What is A/B testing?

For marketers, data has become increasingly important. Gone are the days where guesswork was sometimes used. More recently, data has been used as a way to guide our decision making and move away from expensive mistakes. 

One common and successful method of getting new data is A/B testing. Also called Split testing. 

What is A/B testing? 

An A/B test is an experiment that compares two variables with each other. You randomly assign either variable to separate audiences over a pre-determined amount of time. As long as the experiment is controlled and not biased, an A/B split test is a great way to find out which version of a product or website is better. 

The process of conducting an A/B test is: 

  1. Form the hypothesis 
  2. Test the hypothesis 
  3. Analyse the data 
  4. Conclude a result 
  5. Take action based on the result 
  6. Repeat this process 

So how do we do a split test? 

An A/B test is a test that can run on many different variations. You can test email subject lines, website text, button locations and much more. 

Let’s use the example of button placement. 

  1. Hypothesis: If we move the button above the fold we will increase our clickthrough rate by 10% 
  2. Variable A: Keep the button in the same location 
  3. Variable B: Move the button above the fold 
  4. Sample size: 10,000 website visitors 
  5. Duration: at least 3 month 

In the example above, Variable A is the original and variable B is the challenger.  

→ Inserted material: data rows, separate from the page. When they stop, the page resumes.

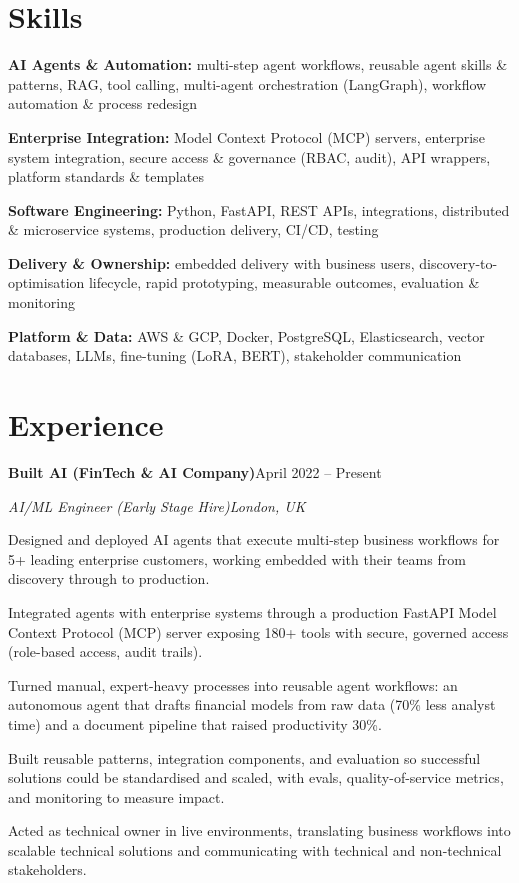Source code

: \documentclass[10pt,a4paper]{article}
\newcommand{\entry}[4]{%
  {\color{company}\bfseries #1}\hfill {\color{muted}#2}\par
  \vspace{1pt}
  {\itshape #3}\hfill {\color{muted}\itshape #4}\par
  \vspace{3pt}%
}
\begin{document}
\section{Skills}
\begin{tight}
  \item[\textcolor{accent}{\small$\bullet$}] \textbf{AI Agents \& Automation:} multi-step agent workflows, reusable agent skills \& patterns, RAG, tool calling, multi-agent orchestration (LangGraph), workflow automation \& process redesign
  \item[\textcolor{accent}{\small$\bullet$}] \textbf{Enterprise Integration:} Model Context Protocol (MCP) servers, enterprise system integration, secure access \& governance (RBAC, audit), API wrappers, platform standards \& templates
  \item[\textcolor{accent}{\small$\bullet$}] \textbf{Software Engineering:} Python, FastAPI, REST APIs, integrations, distributed \& microservice systems, production delivery, CI/CD, testing
  \item[\textcolor{accent}{\small$\bullet$}] \textbf{Delivery \& Ownership:} embedded delivery with business users, discovery-to-optimisation lifecycle, rapid prototyping, measurable outcomes, evaluation \& monitoring
  \item[\textcolor{accent}{\small$\bullet$}] \textbf{Platform \& Data:} AWS \& GCP, Docker, PostgreSQL, Elasticsearch, vector databases, LLMs, fine-tuning (LoRA, BERT), stakeholder communication
\end{tight}

\section{Experience}
\entry{Built AI (FinTech \& AI Company)}{April 2022 -- Present}{AI/ML Engineer (Early Stage Hire)}{London, UK}
\begin{tight}
  \item Designed and deployed AI agents that execute multi-step business workflows for 5+ leading enterprise customers, working embedded with their teams from discovery through to production.
  \item Integrated agents with enterprise systems through a production FastAPI Model Context Protocol (MCP) server exposing 180+ tools with secure, governed access (role-based access, audit trails).
  \item Turned manual, expert-heavy processes into reusable agent workflows: an autonomous agent that drafts financial models from raw data (70\% less analyst time) and a document pipeline that raised productivity 30\%.
  \item Built reusable patterns, integration components, and evaluation so successful solutions could be standardised and scaled, with evals, quality-of-service metrics, and monitoring to measure impact.
  \item Acted as technical owner in live environments, translating business workflows into scalable technical solutions and communicating with technical and non-technical stakeholders.
\end{tight}
\end{document}
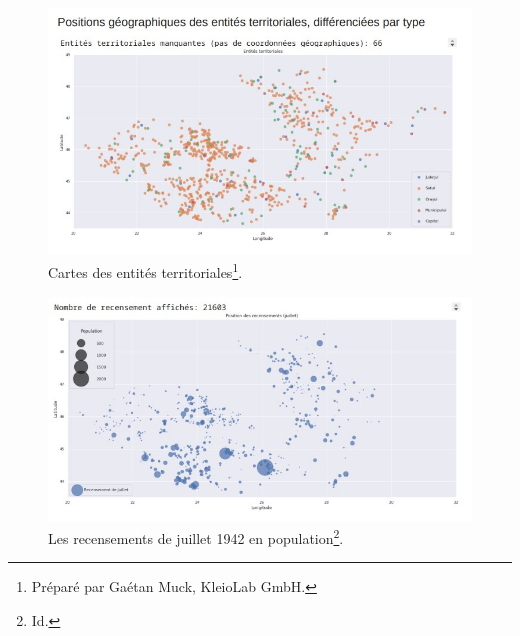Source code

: \documentclass[a4paper,12pt,twoside]{book}
\begin{document}
                    \begin{figure}[!ht]
            			\centering
                        \includegraphics[width=\textwidth]{images/entites_terr_map.jpg}
                        \vspace{-1cm}
                        \caption[Carte des entités territoriales.]{Cartes des entités territoriales\footnote{Préparé par Gaétan Muck, KleioLab GmbH.}.}
                        \label{fig19}
                    \end{figure}
                    
                    \begin{figure}[!ht]
            			\centering
                        \includegraphics[width=15cm]{images/recensement_map.jpg}
                        \vspace{-1cm}
                        \caption[Les recensements en population.]{Les recensements de juillet 1942 en population\footnote{Id.}.}
                        \label{fig20}
                    \end{figure}
				    \pagebreak
				    
\end{document}
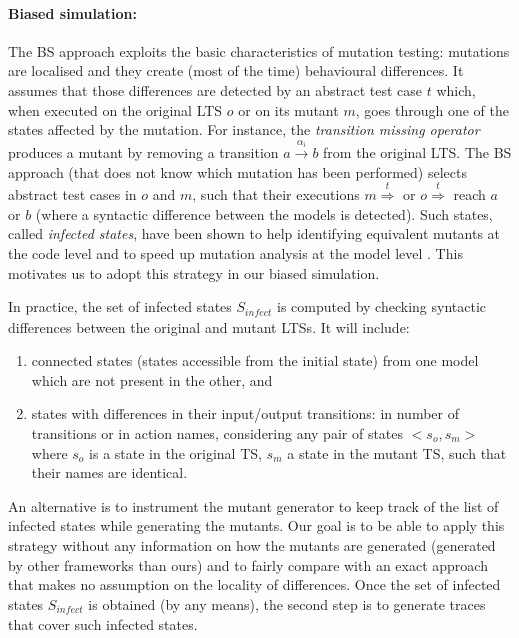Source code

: \paragraph{Biased simulation:} 

The \acrfull{BS} approach exploits the basic characteristics of mutation testing: mutations are localised and they create (most of the time) behavioural differences. It assumes that those differences are detected by an abstract test case $t$ which, when executed on the original LTS $o$ or on its mutant $m$, goes through one of the states affected by the mutation. For instance, the \textit{transition missing operator} produces a mutant by removing a transition $a\overset{\alpha_i}{\longrightarrow}b$ from the original LTS. The \gls{BS} approach (that does not know which mutation has been performed) selects abstract test cases in $o$ and $m$, such that their executions $m \overset{t}{\Longrightarrow}$ or $o \overset{t}{\Longrightarrow}$ reach $a$ or $b$ (where a syntactic difference between the models is detected).  Such states, called \emph{infected states}, have been shown to help identifying equivalent mutants at the code level \cite{Offutt1997,Bardin2015} and to speed up mutation analysis at the model level \cite{Krenn2016}. This motivates us to adopt this strategy in our biased simulation.  

In practice, the set of infected states $S_{\mathit{infect}}$ is computed by checking syntactic differences between the original and mutant LTSs. It will include: 
\begin{enumerate}
\item connected states (\ie states accessible from the initial state) from one model which are not present in the other, 
and
\item states with differences in their input/output transitions: in number of transitions or in action names, considering any pair of states $<s_o,s_m>$ where $s_o$ is a state in the original TS, $s_m$ a state in the mutant TS, such that their names are identical. 
\end{enumerate}
An alternative is to instrument the mutant generator to keep track of the list of infected states while generating the mutants. Our goal is to be able to apply this strategy without any information on how the mutants are generated (\eg generated by other frameworks than ours) and to fairly compare  with an exact approach  that makes no assumption on the locality of differences. Once the set of infected states  $S_{\mathit{infect}}$ is obtained (by any means), the second step is to generate traces that cover such infected states.

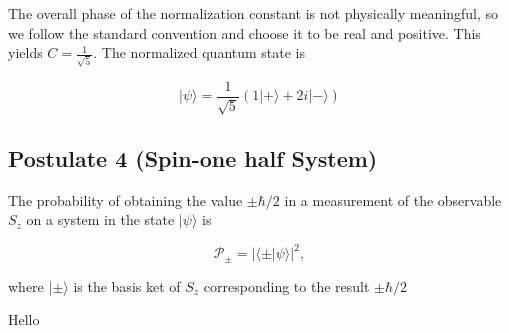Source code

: \documentclass[twocolumn]{article}
\begin{document}
The overall phase of the normalization constant is not physically meaningful, so we follow the standard convention and choose it to be real and positive. This yields $C=\frac{1}{\sqrt{5}}$. The normalized quantum state is 

\begin{equation}
    |\psi\rangle=\frac{1}{\sqrt{5}}(1|+\rangle+2i|-\rangle)
\end{equation}

\subsection{Postulate 4 (Spin-one half System)}

The probability of obtaining the value $\pm\hbar/2$ in a measurement of the observable $S_z$ on a system in the state $|\psi\rangle$ is

\begin{equation}
    \mathcal{P}_\pm=|\langle\pm|\psi\rangle|^2,
\end{equation}

where $|\pm\rangle$ is the basis ket of $S_z$ corresponding to the result $\pm\hbar/2$

Hello
\end{document}
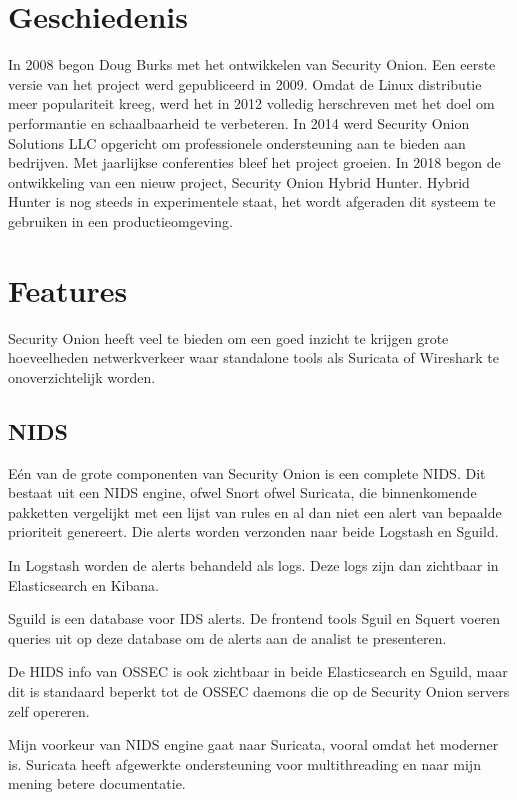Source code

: \documentclass[a4paper,12pt]{report}
\begin{document}
\section{Geschiedenis}
In 2008 begon Doug Burks met het ontwikkelen van Security Onion.
Een eerste versie van het project werd gepubliceerd in 2009.
Omdat de Linux distributie meer populariteit kreeg, werd het in 2012 volledig herschreven met het doel om performantie en schaalbaarheid te verbeteren.
In 2014 werd Security Onion Solutions LLC opgericht om professionele ondersteuning aan te bieden aan bedrijven.
Met jaarlijkse conferenties bleef het project groeien.
\autocite{so:sos}
In 2018 begon de ontwikkeling van een nieuw project, Security Onion Hybrid Hunter.
Hybrid Hunter is nog steeds in experimentele staat, het wordt afgeraden dit systeem te gebruiken in een productieomgeving.

\section{Features}
Security Onion heeft veel te bieden om een goed inzicht te krijgen grote hoeveelheden netwerkverkeer waar standalone tools als Suricata of Wireshark te onoverzichtelijk worden.

\subsection{NIDS}
Eén van de grote componenten van Security Onion is een complete NIDS.
Dit bestaat uit een NIDS engine, ofwel Snort ofwel Suricata, die binnenkomende pakketten vergelijkt met een lijst van rules en al dan niet een alert van bepaalde prioriteit genereert.
Die alerts worden verzonden naar beide Logstash en Sguild.

In Logstash worden de alerts behandeld als logs.
Deze logs zijn dan zichtbaar in Elasticsearch en Kibana.

Sguild is een database voor IDS alerts.
De frontend tools Sguil en Squert voeren queries uit op deze database om de alerts aan de analist te presenteren.

De HIDS info van OSSEC is ook zichtbaar in beide Elasticsearch en Sguild, maar dit is standaard beperkt tot de OSSEC daemons die op de Security Onion servers zelf opereren.

Mijn voorkeur van NIDS engine gaat naar Suricata, vooral omdat het moderner is.
Suricata heeft afgewerkte ondersteuning voor multithreading en naar mijn mening betere documentatie.
\end{document}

Typically, we recommend running A/B tests for at least 3 months. The more data you have, the better. 

Make sure you analyse the data correctly. 

It is important to have the correct information when you are running your checks. For example, if you have a very slow month in March, usually, it is very normal that your results will show a bit of a skew. This is important information to keep in mind. 

It is important to make sure that your information compares as much comparable information as possible. Not having apples and oranges as a comparison, but apples and apples. 

Make sure that your data set is as large as possible. This provides you with as much relevant and accurate information as possible.